9. Naming Conventions

Naming conventions tend to be a religious issue. Generally, it doesn't matter too much what naming convention is followed as long as one is chosen and followed religiously. There are two kinds of naming conventions supported by LCLint. Type-based naming conventions (Section 9.1) constrain identifier names according to the abstract types that are accessible where the identifier is defined. Prefix naming conventions (Section 9.2) constrain the initial characters of identifier names according to what is being declared and its scope. Naming conventions may be combined or different conventions may be selected for different kinds of identifiers. In addition, LCLint supports checking that names do not conflict with names reserved for the standard library or implementation (Section 9.3) and that names are sufficiently distinguishable from other names.

9.1 Type-Based Naming Conventions

Generic naming conventions constrain valid names of identifiers.

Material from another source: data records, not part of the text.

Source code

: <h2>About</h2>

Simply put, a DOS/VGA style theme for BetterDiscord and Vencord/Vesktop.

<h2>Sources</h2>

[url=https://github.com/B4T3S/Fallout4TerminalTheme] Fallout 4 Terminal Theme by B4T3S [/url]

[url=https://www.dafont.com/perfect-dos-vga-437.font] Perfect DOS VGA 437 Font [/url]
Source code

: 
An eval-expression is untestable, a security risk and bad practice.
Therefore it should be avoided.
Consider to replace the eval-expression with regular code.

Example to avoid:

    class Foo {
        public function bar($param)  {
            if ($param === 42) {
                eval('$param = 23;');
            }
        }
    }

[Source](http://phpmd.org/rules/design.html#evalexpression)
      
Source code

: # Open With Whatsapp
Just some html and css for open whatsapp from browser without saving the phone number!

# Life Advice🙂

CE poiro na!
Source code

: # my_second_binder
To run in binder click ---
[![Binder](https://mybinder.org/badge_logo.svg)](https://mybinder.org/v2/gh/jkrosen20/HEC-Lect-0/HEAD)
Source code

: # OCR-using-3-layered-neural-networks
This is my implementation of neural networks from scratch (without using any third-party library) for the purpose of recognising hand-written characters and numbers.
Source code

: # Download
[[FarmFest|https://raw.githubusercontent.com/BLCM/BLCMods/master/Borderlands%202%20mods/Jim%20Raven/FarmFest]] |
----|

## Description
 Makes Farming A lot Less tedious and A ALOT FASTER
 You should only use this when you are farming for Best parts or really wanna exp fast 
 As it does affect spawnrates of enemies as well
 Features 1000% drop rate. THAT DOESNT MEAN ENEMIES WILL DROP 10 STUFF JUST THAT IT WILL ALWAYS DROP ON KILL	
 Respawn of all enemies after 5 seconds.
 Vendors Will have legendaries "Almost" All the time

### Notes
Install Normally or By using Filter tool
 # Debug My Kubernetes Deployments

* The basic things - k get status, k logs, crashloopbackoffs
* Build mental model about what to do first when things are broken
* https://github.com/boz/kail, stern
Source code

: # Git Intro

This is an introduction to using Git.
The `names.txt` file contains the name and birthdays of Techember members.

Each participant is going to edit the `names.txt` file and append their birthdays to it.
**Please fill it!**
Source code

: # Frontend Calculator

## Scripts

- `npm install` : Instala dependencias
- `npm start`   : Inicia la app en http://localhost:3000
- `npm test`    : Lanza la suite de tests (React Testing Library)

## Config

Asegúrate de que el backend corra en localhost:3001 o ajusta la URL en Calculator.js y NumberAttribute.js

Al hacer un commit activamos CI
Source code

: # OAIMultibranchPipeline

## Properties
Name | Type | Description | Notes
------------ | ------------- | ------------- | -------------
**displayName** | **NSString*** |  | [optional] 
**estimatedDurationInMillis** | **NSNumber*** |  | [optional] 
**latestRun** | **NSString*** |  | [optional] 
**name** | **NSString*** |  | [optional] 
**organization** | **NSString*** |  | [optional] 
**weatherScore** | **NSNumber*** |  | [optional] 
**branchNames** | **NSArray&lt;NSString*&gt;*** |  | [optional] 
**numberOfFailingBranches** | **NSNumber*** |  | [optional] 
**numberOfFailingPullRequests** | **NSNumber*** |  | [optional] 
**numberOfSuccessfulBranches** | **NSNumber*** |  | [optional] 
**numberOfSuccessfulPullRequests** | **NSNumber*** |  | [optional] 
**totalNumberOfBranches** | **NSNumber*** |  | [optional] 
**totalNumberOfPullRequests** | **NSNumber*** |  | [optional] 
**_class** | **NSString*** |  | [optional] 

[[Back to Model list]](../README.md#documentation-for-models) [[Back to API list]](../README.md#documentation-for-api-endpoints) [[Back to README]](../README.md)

By limiting valid names, namespaces may be preserved and programs may be more easily understood since the name gives clues as to how and where the name is defined and how it should be used.

Names may be constrained by the scope of the name (external, file static, internal), the file in which the identifier is defined, the type of the identifier, and global constraints.

9.1.1 Czech Names

Of course, this is a complete jumble to the uninitiated, and that's the joke.
- Charles Simonyi, on the Hungarian naming convention

Czech[23] names denote operations and variables of abstract types by preceding the names by <type>_. The remainder of the name should begin with a lowercase character, but may use any other character besides the underscore. Types may be named using any non-underscore characters.

The Czech naming convention is selected by the czech flag. If accessczech is on, a function, variable, constant or iterator named <type>_<name> has access to the abstract type <type>.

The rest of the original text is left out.